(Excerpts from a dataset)
________________

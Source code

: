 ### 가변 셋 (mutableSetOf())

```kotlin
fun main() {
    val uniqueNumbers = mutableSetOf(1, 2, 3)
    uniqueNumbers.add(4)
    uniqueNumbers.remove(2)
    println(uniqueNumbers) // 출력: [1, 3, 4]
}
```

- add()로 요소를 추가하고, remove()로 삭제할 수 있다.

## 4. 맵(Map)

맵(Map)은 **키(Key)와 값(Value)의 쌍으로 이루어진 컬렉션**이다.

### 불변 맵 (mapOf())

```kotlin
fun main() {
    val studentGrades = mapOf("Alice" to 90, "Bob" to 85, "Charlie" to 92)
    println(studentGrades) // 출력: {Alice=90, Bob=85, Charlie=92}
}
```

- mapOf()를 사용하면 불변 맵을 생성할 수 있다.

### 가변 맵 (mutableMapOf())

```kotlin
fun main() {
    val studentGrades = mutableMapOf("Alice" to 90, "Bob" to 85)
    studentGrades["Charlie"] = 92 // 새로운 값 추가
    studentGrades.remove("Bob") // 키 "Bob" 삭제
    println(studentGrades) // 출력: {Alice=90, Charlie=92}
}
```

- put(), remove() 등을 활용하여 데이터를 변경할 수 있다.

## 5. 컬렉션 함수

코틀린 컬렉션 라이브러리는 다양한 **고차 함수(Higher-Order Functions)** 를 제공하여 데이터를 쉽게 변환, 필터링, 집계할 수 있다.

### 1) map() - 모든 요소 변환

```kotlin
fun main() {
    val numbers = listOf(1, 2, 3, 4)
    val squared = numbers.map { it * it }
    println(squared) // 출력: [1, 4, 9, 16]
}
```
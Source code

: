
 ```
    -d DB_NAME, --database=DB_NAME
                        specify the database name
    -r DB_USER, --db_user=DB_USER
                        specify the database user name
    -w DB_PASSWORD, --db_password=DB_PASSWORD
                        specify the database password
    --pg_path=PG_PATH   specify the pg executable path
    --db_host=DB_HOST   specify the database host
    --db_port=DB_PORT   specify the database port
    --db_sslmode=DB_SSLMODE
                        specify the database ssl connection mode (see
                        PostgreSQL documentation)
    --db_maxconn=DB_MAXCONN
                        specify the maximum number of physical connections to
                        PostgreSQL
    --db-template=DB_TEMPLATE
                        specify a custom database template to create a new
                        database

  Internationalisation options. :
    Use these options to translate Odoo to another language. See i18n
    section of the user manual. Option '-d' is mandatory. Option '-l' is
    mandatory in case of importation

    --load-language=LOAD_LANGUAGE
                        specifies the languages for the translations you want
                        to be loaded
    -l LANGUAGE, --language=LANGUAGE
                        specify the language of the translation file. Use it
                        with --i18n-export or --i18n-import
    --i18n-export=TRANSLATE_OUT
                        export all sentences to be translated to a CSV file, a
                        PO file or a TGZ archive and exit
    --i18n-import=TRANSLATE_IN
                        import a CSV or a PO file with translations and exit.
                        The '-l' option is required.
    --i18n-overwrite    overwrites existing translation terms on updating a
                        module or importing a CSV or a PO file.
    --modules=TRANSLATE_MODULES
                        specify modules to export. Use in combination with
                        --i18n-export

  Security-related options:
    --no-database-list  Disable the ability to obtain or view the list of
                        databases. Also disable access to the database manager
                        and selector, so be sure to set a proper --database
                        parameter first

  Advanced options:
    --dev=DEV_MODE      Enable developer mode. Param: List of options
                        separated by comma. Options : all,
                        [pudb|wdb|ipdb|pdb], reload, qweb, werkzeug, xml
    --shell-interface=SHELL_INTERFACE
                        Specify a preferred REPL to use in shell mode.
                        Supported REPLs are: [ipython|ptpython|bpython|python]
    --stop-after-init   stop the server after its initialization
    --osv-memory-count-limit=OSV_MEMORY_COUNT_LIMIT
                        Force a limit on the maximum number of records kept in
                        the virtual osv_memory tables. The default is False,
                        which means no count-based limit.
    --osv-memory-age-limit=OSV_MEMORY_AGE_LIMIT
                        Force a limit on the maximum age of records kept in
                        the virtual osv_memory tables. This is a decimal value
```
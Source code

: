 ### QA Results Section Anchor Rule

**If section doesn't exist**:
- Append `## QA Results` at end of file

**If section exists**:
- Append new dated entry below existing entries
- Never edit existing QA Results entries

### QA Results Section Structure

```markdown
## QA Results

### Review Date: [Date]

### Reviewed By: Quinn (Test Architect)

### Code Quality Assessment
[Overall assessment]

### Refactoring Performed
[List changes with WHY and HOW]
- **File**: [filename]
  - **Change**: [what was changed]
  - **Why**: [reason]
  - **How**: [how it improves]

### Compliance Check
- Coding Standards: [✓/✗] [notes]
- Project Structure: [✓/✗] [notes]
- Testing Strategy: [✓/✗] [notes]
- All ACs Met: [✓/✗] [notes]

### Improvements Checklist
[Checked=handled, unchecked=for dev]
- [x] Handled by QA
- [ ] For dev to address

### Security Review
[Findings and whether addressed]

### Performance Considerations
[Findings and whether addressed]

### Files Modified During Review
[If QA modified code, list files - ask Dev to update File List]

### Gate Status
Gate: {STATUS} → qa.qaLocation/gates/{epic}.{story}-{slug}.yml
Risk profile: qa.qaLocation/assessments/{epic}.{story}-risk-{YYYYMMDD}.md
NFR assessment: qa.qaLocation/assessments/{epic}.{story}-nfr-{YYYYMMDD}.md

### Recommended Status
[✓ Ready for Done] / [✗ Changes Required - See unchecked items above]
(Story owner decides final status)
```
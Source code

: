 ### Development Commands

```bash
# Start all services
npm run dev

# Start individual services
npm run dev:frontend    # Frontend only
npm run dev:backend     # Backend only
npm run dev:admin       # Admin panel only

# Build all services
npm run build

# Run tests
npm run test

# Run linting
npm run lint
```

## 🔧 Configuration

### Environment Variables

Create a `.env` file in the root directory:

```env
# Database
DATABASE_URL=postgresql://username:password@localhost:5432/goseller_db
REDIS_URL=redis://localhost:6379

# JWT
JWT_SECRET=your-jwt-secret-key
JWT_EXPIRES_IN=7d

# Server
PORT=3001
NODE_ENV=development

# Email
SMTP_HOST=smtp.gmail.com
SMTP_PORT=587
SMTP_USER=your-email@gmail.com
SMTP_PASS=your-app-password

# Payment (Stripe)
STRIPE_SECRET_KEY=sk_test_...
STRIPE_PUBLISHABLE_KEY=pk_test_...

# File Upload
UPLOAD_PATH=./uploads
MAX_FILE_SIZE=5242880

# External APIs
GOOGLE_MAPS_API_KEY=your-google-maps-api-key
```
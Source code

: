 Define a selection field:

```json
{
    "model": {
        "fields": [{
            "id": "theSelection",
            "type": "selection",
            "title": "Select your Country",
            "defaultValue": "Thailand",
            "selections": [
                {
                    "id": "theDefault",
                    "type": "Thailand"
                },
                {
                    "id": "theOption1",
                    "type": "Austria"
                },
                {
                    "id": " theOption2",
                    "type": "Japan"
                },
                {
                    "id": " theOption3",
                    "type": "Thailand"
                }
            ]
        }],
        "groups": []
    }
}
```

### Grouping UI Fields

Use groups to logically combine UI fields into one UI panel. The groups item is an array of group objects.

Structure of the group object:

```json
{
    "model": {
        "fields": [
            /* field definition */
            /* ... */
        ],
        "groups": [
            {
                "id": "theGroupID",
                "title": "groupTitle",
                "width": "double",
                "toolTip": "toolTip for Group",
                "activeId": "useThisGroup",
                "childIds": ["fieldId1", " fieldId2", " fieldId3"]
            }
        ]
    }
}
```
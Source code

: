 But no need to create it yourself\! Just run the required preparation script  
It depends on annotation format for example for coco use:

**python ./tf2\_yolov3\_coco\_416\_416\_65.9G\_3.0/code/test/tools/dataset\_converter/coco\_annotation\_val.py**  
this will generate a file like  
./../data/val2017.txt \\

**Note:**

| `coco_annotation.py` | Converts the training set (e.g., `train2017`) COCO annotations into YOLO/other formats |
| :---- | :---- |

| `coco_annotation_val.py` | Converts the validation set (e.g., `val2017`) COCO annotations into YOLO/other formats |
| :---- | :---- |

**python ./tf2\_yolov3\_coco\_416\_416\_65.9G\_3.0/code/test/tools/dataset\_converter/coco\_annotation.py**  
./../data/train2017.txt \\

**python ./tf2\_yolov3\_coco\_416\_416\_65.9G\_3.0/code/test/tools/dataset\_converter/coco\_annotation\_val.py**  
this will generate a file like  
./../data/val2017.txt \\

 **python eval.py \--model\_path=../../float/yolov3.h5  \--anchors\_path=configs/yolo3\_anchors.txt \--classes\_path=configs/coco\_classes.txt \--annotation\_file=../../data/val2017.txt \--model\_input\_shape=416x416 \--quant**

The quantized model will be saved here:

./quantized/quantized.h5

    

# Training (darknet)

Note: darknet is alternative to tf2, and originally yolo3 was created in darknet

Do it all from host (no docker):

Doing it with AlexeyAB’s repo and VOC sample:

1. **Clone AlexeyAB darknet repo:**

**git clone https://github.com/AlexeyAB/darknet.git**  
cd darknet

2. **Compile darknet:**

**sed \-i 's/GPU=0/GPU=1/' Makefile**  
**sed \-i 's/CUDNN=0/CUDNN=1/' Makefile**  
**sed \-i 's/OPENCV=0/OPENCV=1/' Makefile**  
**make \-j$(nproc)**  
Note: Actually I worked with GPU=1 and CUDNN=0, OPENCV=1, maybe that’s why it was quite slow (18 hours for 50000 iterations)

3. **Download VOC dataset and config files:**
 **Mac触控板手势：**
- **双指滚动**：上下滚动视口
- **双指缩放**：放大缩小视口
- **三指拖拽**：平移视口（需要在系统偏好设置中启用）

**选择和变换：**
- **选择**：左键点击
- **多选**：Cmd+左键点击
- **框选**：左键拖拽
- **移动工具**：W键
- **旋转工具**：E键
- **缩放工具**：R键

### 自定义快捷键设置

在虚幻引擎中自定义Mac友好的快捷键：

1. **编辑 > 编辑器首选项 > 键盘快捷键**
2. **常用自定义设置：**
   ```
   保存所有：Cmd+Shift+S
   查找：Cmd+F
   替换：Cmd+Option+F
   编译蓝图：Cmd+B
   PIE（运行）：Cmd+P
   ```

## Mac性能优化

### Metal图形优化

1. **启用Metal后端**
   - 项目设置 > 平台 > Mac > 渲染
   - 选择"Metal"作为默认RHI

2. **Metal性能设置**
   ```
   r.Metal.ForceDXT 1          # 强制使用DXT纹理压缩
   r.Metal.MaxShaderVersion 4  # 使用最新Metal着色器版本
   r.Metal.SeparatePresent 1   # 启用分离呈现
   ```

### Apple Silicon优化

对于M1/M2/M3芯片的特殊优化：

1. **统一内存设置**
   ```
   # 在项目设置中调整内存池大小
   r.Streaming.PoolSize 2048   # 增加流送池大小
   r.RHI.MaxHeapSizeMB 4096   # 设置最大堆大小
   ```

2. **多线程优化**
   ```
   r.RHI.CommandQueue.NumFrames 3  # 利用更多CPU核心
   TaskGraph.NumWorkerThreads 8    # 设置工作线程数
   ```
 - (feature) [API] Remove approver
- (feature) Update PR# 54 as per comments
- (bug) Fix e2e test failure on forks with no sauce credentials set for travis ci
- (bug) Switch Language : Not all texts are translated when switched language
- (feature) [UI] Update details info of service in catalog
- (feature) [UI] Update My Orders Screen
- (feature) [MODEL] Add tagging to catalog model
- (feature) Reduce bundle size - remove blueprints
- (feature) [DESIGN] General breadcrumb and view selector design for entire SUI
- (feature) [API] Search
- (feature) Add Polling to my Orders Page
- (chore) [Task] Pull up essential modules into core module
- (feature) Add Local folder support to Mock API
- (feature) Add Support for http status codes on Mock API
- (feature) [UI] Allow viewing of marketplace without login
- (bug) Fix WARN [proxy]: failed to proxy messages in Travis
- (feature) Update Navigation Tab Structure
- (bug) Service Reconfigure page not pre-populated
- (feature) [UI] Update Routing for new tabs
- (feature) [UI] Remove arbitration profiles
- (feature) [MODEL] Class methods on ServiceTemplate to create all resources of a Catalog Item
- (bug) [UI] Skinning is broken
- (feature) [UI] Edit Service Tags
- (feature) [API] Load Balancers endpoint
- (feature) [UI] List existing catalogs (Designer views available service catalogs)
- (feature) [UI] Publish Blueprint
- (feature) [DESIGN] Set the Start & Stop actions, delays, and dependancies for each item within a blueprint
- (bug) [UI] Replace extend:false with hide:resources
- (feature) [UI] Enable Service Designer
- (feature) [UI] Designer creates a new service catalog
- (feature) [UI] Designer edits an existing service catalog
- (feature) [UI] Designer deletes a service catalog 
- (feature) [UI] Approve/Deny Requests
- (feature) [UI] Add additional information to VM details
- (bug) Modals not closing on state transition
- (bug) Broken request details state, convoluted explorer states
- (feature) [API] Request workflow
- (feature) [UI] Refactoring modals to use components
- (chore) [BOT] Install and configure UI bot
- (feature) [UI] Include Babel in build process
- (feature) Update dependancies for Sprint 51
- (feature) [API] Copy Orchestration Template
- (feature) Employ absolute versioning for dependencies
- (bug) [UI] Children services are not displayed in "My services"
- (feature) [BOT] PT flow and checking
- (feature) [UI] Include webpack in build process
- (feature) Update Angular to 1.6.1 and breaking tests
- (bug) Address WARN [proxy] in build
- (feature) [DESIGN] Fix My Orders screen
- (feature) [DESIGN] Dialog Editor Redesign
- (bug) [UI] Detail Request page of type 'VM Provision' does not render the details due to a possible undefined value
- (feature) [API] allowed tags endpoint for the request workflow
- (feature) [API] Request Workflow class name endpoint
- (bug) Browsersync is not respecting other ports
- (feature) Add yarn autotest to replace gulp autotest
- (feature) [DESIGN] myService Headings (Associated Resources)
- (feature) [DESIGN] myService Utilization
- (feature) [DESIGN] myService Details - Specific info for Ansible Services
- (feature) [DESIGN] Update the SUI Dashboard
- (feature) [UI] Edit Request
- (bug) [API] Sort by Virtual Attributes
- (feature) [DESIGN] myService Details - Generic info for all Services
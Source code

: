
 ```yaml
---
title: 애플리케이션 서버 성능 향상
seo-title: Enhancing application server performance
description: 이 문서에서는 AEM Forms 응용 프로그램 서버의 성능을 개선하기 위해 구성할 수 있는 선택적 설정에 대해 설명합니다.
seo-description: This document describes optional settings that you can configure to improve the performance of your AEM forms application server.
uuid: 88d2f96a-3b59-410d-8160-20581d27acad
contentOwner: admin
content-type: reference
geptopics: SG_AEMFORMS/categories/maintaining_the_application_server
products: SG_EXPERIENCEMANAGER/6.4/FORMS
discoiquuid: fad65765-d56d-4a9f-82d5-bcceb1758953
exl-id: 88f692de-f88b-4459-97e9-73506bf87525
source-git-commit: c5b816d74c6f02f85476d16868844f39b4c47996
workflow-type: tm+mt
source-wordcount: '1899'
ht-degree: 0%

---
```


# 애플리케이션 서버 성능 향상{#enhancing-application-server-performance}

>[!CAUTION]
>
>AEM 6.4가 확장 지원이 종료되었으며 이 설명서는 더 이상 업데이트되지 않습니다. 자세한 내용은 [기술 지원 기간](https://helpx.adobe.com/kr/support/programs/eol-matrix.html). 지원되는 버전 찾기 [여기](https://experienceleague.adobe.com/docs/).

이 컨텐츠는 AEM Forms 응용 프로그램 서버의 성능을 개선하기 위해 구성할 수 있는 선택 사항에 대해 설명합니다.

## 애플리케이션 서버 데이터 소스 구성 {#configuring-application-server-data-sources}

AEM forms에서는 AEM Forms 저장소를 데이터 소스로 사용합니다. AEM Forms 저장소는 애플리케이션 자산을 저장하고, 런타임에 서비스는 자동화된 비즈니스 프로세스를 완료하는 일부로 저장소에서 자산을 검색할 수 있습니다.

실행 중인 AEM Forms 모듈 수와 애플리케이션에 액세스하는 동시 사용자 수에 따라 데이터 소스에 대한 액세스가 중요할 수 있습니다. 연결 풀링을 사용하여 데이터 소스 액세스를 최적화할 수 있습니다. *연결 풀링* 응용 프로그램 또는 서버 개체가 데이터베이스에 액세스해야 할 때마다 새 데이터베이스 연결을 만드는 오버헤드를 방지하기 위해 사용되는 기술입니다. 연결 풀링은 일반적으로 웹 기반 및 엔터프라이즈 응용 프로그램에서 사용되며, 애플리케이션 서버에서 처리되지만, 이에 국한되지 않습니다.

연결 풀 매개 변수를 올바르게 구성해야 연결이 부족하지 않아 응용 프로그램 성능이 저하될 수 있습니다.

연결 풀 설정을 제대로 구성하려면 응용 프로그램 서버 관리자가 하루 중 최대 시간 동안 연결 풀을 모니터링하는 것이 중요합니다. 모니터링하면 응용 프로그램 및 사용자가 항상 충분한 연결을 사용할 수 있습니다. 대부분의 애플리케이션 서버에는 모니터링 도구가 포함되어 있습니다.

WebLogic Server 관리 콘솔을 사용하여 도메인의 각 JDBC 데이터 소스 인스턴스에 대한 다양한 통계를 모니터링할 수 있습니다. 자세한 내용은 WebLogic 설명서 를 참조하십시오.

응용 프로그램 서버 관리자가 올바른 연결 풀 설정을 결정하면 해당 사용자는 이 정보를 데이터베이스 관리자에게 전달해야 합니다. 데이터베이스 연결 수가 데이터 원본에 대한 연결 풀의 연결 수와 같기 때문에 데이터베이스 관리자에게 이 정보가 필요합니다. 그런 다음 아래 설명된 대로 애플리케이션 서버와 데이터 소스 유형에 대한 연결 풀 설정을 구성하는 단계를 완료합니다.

________________

## TASK TO COMPLETE
Pull out all lines from the entries above in which the word "maximum" appears.

## EXERCISE RESPONSE
                        specify the maximum number of physical connections to
                        Force a limit on the maximum number of records kept in
                        Force a limit on the maximum age of records kept in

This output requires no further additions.